I initially got the idea from clock radios that offer white noise or other natural sounds that mask out urban or technological environment. The initial idea of Music For Isolation Tanks was to create ambient and exploratory synthesized sounds and along the way I studied generative music - a process of setting parameters in motion so that actual sound and notes are created by a structure rather than played in a specific order. The composer sets the options and choices and then usually software or an interactive instrument generates what appear to be random and ever changing combinations of sound based around the initial criteria.  Of course Brian Eno and his associates are probably the most famous artists who used generative music techniques but they are part of the art and film world as well. 

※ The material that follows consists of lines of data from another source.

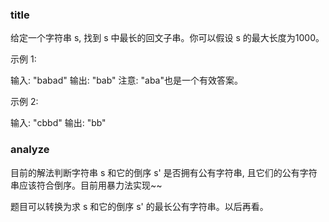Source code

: ### title

给定一个字符串 s, 找到 s 中最长的回文子串。你可以假设 s 的最大长度为1000。

示例 1:

输入: "babad"
输出: "bab"
注意: "aba"也是一个有效答案。

示例 2:

输入: "cbbd"
输出: "bb"

### analyze

目前的解法判断字符串 s 和它的倒序 s' 是否拥有公有字符串, 且它们的公有字符串应该符合倒序。目前用暴力法实现~~

题目可以转换为求 s 和它的倒序 s' 的最长公有字符串。以后再看。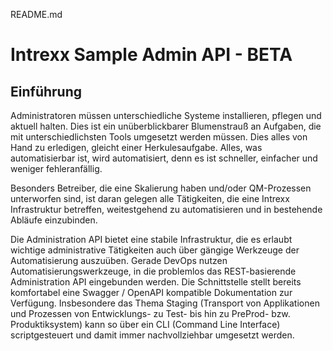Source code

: README.md

# Intrexx Sample Admin API - BETA

## Einführung

Administratoren müssen unterschiedliche Systeme installieren, pflegen und aktuell halten. Dies ist ein unüberblickbarer Blumenstrauß an Aufgaben, die mit unterschiedlichsten Tools umgesetzt werden müssen. Dies alles von Hand zu erledigen, gleicht einer Herkulesaufgabe. Alles, was automatisierbar ist, wird automatisiert, denn es ist schneller, einfacher und weniger fehleranfällig. 

Besonders Betreiber, die eine Skalierung haben und/oder QM-Prozessen unterworfen sind, ist daran gelegen alle Tätigkeiten, die eine Intrexx Infrastruktur betreffen, weitestgehend zu automatisieren und in bestehende Abläufe einzubinden. 

Die Administration API bietet eine stabile Infrastruktur, die es erlaubt wichtige administrative Tätigkeiten auch über gängige Werkzeuge der Automatisierung auszuüben.  Gerade DevOps nutzen Automatisierungswerkzeuge, in die problemlos das REST-basierende Administration API eingebunden werden. Die Schnittstelle stellt bereits komfortabel eine Swagger / OpenAPI kompatible Dokumentation zur Verfügung. Insbesondere das Thema Staging (Transport von Applikationen und Prozessen von Entwicklungs- zu Test- bis hin zu PreProd- bzw. Produktiksystem) kann so über ein CLI (Command Line Interface) scriptgesteuert und damit immer nachvollziehbar umgesetzt werden.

I included an excerpt of my piece, Aurore, on the new album but the original was a longer extended piece; the idea being you put it on around bed time and let it play as it slowly sweeps you into sleep. The software used for this piece was created by the late Carlos Mateo who released a number of VST programs (including The Devil Inside which I used to make this little noise ditty). Adding some custom samples and tweaks I found just the right balance for deep yet non intrusive sounds which evolve slow enough to let your mind wander and body relax. Almost, well...  the perfect Music For Isolation Tanks.  


Sleeeep on...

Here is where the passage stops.